CHAPTER ONE.
Containing a General
Introduction,
wherein is treated the Origin and Value of this Art,
together with the Earliest Writers on the Subject; as well as the Present
Author’s Plan.
Men were too little gifted, had
it been given him solely to use his intellect and to work out, however cleverly, in the solitude of his own mind, the whole
scheme of human knowledge, and had he not at the same time been granted the
power of speech. “But what
bounds”, says Erycius Puteanus, in Orat.,
13, De Palastr. Bon. Ment. “are to be placed to the subtlety of the human
intellect! After that wonder of
nature or of human perseverance had lost its value, every man tried then to talk
without his voice. It was not
enough to express the mind’s meaning through the medium of the voice, unless
those too who were at a distance and those who were to come after us were to
hear what was said. The tongue’s
activity was held by men to be wholly incomplete unless assisted by the used of
the pen.” That
is, by Writing. Now this device of
writing is to a degree exact, and preeminently for this reason is it, as
Pierre Gregoire, Art. Mir. Bk.XVI.c.11, has
remarked, that the art of writing is held in high esteem by the Hebrews.

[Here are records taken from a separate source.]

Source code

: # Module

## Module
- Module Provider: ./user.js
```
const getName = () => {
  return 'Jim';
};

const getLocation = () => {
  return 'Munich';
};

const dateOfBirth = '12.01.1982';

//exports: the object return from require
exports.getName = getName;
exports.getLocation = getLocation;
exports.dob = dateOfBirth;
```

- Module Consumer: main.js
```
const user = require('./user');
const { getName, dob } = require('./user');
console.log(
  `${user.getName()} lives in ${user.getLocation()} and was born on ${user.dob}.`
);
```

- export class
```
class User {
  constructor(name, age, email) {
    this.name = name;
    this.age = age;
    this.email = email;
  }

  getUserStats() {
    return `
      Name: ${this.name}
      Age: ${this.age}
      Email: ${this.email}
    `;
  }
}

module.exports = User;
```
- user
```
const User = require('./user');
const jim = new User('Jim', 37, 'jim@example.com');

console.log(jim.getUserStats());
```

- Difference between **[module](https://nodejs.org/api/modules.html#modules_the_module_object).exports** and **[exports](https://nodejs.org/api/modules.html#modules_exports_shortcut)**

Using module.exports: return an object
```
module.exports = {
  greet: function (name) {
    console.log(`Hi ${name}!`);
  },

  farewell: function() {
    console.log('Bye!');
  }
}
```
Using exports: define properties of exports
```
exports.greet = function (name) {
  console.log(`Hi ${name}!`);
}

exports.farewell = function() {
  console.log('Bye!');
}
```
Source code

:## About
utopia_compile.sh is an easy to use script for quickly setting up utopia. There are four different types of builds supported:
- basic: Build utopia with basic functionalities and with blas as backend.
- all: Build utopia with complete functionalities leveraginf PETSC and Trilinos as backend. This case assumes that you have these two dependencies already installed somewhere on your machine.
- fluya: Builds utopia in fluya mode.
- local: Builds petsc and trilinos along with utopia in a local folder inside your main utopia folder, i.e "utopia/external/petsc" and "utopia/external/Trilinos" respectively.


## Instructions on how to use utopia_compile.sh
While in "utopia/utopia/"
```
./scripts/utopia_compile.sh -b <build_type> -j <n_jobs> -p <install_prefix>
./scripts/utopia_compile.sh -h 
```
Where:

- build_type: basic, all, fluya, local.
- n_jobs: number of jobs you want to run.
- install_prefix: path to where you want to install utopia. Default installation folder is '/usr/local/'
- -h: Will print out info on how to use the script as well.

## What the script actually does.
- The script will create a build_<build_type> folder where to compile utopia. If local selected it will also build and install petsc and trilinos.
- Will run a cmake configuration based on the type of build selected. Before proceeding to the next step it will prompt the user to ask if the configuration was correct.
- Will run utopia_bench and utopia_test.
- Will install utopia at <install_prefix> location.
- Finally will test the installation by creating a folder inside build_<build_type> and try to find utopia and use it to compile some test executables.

It is also a most wonderful device.
For if the power to express the mind’s thoughts by means of articulate
words, whereof the sum makes connected sense, is a wonderful and, as the same Gregoire,
De Repub., Bk.XVI.c.2, says an almost
divine gift, certainly to fix fast by letters and signs the sound and sense of
the fleeting voice will prove to be a power far more wonderful still, and one
withal most useful not alone to the present age, but to future generations as
well. Furthermore, nothing could be more wonderful than the fact
that out of such a very small number of letters, only twenty-three in all, so
many different words in every language can be formed, - words every one of which
is quite unlike every other, - and that, besides these, there is an almost
infinite number of words not yet invented or heard, which anyone can construct
for himself. But the following fact
would make the matter almost incredible, did we not see the thing with our own
eyes, - the fact, namely, that the words, real or imaginary, formed simply from
consonants separated by vowels, are so many in number.

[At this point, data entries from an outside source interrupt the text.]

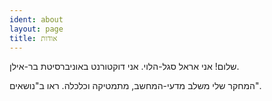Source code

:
 ```yaml
---
ident: about
layout: page
title: אודות
---
```

שלום! אני אראל סגל-הלוי. 
אני דוקטורנט באוניברסיטת בר-אילן.

המחקר שלי משלב מדעי-המחשב, מתמטיקה וכלכלה. ראו ב"נושאים".
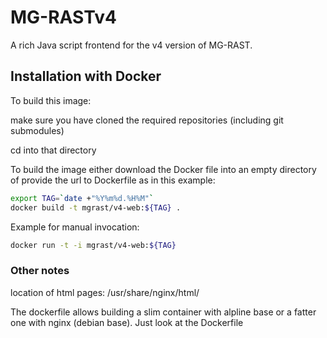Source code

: MG-RASTv4
=========

A rich Java script frontend for the v4 version of MG-RAST.


## Installation with Docker ##

To build this image:

make sure you have cloned the required repositories (including git submodules)

cd into that directory 



To build the image either download the Docker file into an empty directory of provide the url to Dockerfile as in this example:

```bash
export TAG=`date +"%Y%m%d.%H%M"`
docker build -t mgrast/v4-web:${TAG} .
```

Example for manual invocation:
```bash
docker run -t -i mgrast/v4-web:${TAG} 
```

### Other notes ###


location of html pages: /usr/share/nginx/html/

The dockerfile allows building a slim container with alpline base or a fatter one with nginx (debian base). Just look at the Dockerfile

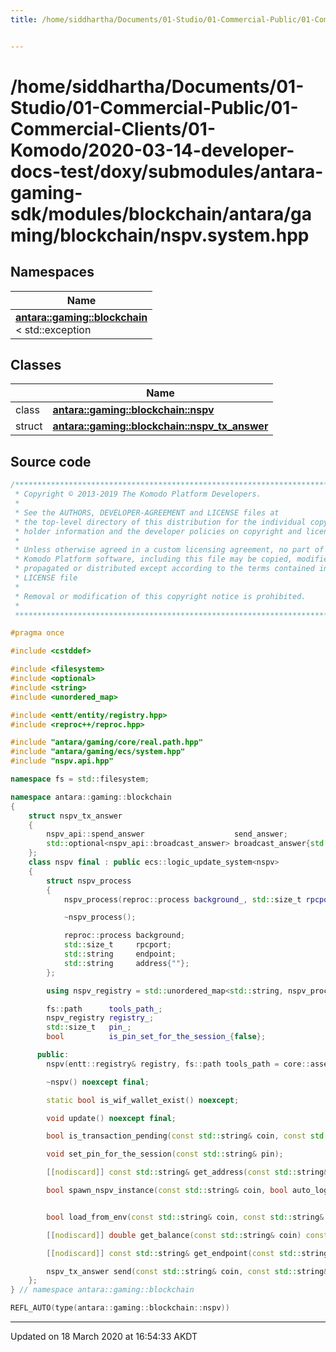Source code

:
 ```yaml
---
title: /home/siddhartha/Documents/01-Studio/01-Commercial-Public/01-Commercial-Clients/01-Komodo/2020-03-14-developer-docs-test/doxy/submodules/antara-gaming-sdk/modules/blockchain/antara/gaming/blockchain/nspv.system.hpp


---
```


# /home/siddhartha/Documents/01-Studio/01-Commercial-Public/01-Commercial-Clients/01-Komodo/2020-03-14-developer-docs-test/doxy/submodules/antara-gaming-sdk/modules/blockchain/antara/gaming/blockchain/nspv.system.hpp







## Namespaces

| Name           |
| -------------- |
| **[antara::gaming::blockchain](Namespaces/namespaceantara_1_1gaming_1_1blockchain.md)** <br>< std::exception  |

## Classes

|                | Name           |
| -------------- | -------------- |
| class | **[antara::gaming::blockchain::nspv](Classes/classantara_1_1gaming_1_1blockchain_1_1nspv.md)**  |
| struct | **[antara::gaming::blockchain::nspv_tx_answer](Classes/structantara_1_1gaming_1_1blockchain_1_1nspv__tx__answer.md)**  |













## Source code

```cpp
/******************************************************************************
 * Copyright © 2013-2019 The Komodo Platform Developers.                      *
 *                                                                            *
 * See the AUTHORS, DEVELOPER-AGREEMENT and LICENSE files at                  *
 * the top-level directory of this distribution for the individual copyright  *
 * holder information and the developer policies on copyright and licensing.  *
 *                                                                            *
 * Unless otherwise agreed in a custom licensing agreement, no part of the    *
 * Komodo Platform software, including this file may be copied, modified,     *
 * propagated or distributed except according to the terms contained in the   *
 * LICENSE file                                                               *
 *                                                                            *
 * Removal or modification of this copyright notice is prohibited.            *
 *                                                                            *
 ******************************************************************************/

#pragma once

#include <cstddef> 

#include <filesystem>    
#include <optional>      
#include <string>        
#include <unordered_map> 

#include <entt/entity/registry.hpp> 
#include <reproc++/reproc.hpp>      

#include "antara/gaming/core/real.path.hpp" 
#include "antara/gaming/ecs/system.hpp"     
#include "nspv.api.hpp"

namespace fs = std::filesystem;

namespace antara::gaming::blockchain
{
    struct nspv_tx_answer
    {
        nspv_api::spend_answer                    send_answer;
        std::optional<nspv_api::broadcast_answer> broadcast_answer{std::nullopt};
    };
    class nspv final : public ecs::logic_update_system<nspv>
    {
        struct nspv_process
        {
            nspv_process(reproc::process background_, std::size_t rpcport_) noexcept;

            ~nspv_process();

            reproc::process background;
            std::size_t     rpcport;
            std::string     endpoint;
            std::string     address{""};
        };

        using nspv_registry = std::unordered_map<std::string, nspv_process>;

        fs::path      tools_path_;
        nspv_registry registry_;
        std::size_t   pin_;
        bool          is_pin_set_for_the_session_{false};

      public:
        nspv(entt::registry& registry, fs::path tools_path = core::assets_real_path() / "tools") noexcept;

        ~nspv() noexcept final;

        static bool is_wif_wallet_exist() noexcept;

        void update() noexcept final;

        bool is_transaction_pending(const std::string& coin, const std::string& txid, std::size_t vout) noexcept;

        void set_pin_for_the_session(const std::string& pin);

        [[nodiscard]] const std::string& get_address(const std::string& coin) const;

        bool spawn_nspv_instance(const std::string& coin, bool auto_login = false, std::optional<std::size_t> rpcport_in = std::nullopt) noexcept;


        bool load_from_env(const std::string& coin, const std::string& env_variable) noexcept;

        [[nodiscard]] double get_balance(const std::string& coin) const noexcept;

        [[nodiscard]] const std::string& get_endpoint(const std::string& coin) const noexcept;

        nspv_tx_answer send(const std::string& coin, const std::string& address, double amount) noexcept;
    };
} // namespace antara::gaming::blockchain

REFL_AUTO(type(antara::gaming::blockchain::nspv))
```


-------------------------------

Updated on 18 March 2020 at 16:54:33 AKDT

If combinations formed from consonants alone could be uttered, as they
can be written, Good Heavens! what
an extraordinary number of new words we could continue to make day after day!
And yet this very device of writing is not less useful than it is
wonderful, as Pliny, Nat.Hist. XIII,22, has
very truly said. We know that in
the use of this one thing the humanity of life, memory, and man’s immortality
find their greatest support. It
serves the Humanity of Life, for by
means of it we can converse with those who are far removed in place from us.
It is of service to Memory,
for, according to Cassiodorus, Variar., Bk.XI., 18,
in writing is preserved the faithful record of human actions.
And finally, it contributes to Immortality, since by its means we can look out for the welfare of future generations
and at the same time secure a certain immortality ourselves.